Bien que l’inhibition des mouvements soit un sujet de recherche relativement jeune, les projets se multiplient avec une volonté des chercheurs de ne pas rester seuls dans leur coin. « Des chercheurs travaillant sur l’inhibition et ses différents aspects ont mis en commun leurs connaissances au sein d’un numéro spécial de la revue Philosophical Transactions of the Royal Society B baptisé «Movement suppression: brain mechanisms for stopping and stillness». Il s’agissait notamment d’apporter une approche synthétique sur ce mécanisme au sein du règne animal. De nombreux types de recherches ont été mises en commun : des modèles mathématiques, des études cliniques, des études comportementales chez l’Homme ou encore des études électrophysiologiques comme les miennes. Ce type de collaboration est indispensable pour avancer et ouvrir de nouvelles perspectives », conclut le chercheur.

 

Elise Dubuisson

 

Coup d'oeil sur la bio de Marcus Missal

Marcus Missal

1989                  Licence en Zoologie, Faculté des Sciences, Université catholique de Louvain.

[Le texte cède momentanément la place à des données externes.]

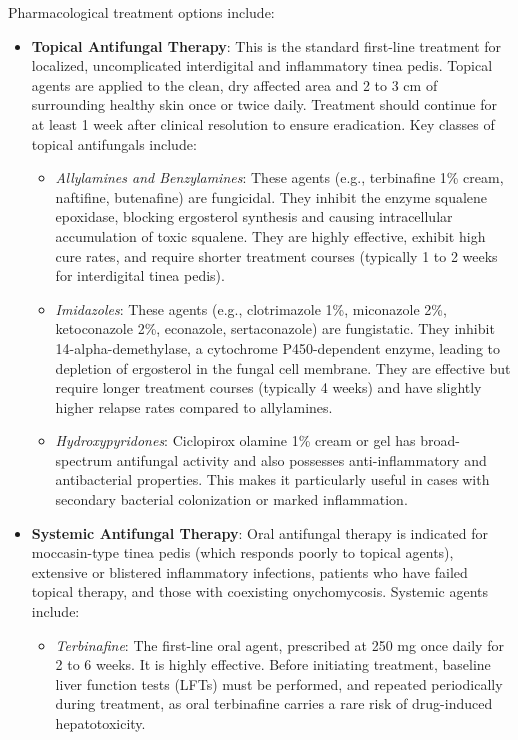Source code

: Pharmacological treatment options include:
\begin{itemize}
    \item \textbf{Topical Antifungal Therapy}: This is the standard first-line treatment for localized, uncomplicated interdigital and inflammatory tinea pedis. Topical agents are applied to the clean, dry affected area and 2 to 3 cm of surrounding healthy skin once or twice daily. Treatment should continue for at least 1 week after clinical resolution to ensure eradication. Key classes of topical antifungals include:
    \begin{itemize}
        \item \textit{Allylamines and Benzylamines}: These agents (e.g., terbinafine 1\% cream, naftifine, butenafine) are fungicidal. They inhibit the enzyme squalene epoxidase, blocking ergosterol synthesis and causing intracellular accumulation of toxic squalene. They are highly effective, exhibit high cure rates, and require shorter treatment courses (typically 1 to 2 weeks for interdigital tinea pedis).
        \item \textit{Imidazoles}: These agents (e.g., clotrimazole 1\%, miconazole 2\%, ketoconazole 2\%, econazole, sertaconazole) are fungistatic. They inhibit 14-alpha-demethylase, a cytochrome P450-dependent enzyme, leading to depletion of ergosterol in the fungal cell membrane. They are effective but require longer treatment courses (typically 4 weeks) and have slightly higher relapse rates compared to allylamines.
        \item \textit{Hydroxypyridones}: Ciclopirox olamine 1\% cream or gel has broad-spectrum antifungal activity and also possesses anti-inflammatory and antibacterial properties. This makes it particularly useful in cases with secondary bacterial colonization or marked inflammation.
    \end{itemize}
    \item \textbf{Systemic Antifungal Therapy}: Oral antifungal therapy is indicated for moccasin-type tinea pedis (which responds poorly to topical agents), extensive or blistered inflammatory infections, patients who have failed topical therapy, and those with coexisting onychomycosis. Systemic agents include:
    \begin{itemize}
        \item \textit{Terbinafine}: The first-line oral agent, prescribed at 250 mg once daily for 2 to 6 weeks. It is highly effective. Before initiating treatment, baseline liver function tests (LFTs) must be performed, and repeated periodically during treatment, as oral terbinafine carries a rare risk of drug-induced hepatotoxicity.

\end{itemize}
\end{itemize}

1992                  Master en Biologie. Faculté des Sciences, Université catholique de Louvain.

1993                  Médaille de l’Académie de Médecine de Belgique. Concours ordinaire régulier de la 1ère Section.

1994                  Docteur en Sciences, Faculté de Médecine, Université catholique de Louvain.

1998-2000        Long Tem Fellowship, Human Frontier Science Program, Smith-Kettlewell Eye Research Institute, San Francisco, CA.

2000-2001        Fellow of the Smith-Kettlewell Eye Research Institute, San Francisco, CA.

2002-2007        Chercheur qualifié FNRS. Professeur chargé de cours à l’UCL.

2007                  Thèse d’Agrégation de l’Enseignement Supérieur (AES), Faculté de Médecine, Université catholique de Louvain.

2007-2012        Maître de recherche du FNRS. Professeur chargé de cours nommé à titre définitif.

2010-2011        Visiting Fellow, Gonville and Caius College, University of Cambridge, UK.

Depuis 2012     Professeur à temps plein, Université catholique de Louvain.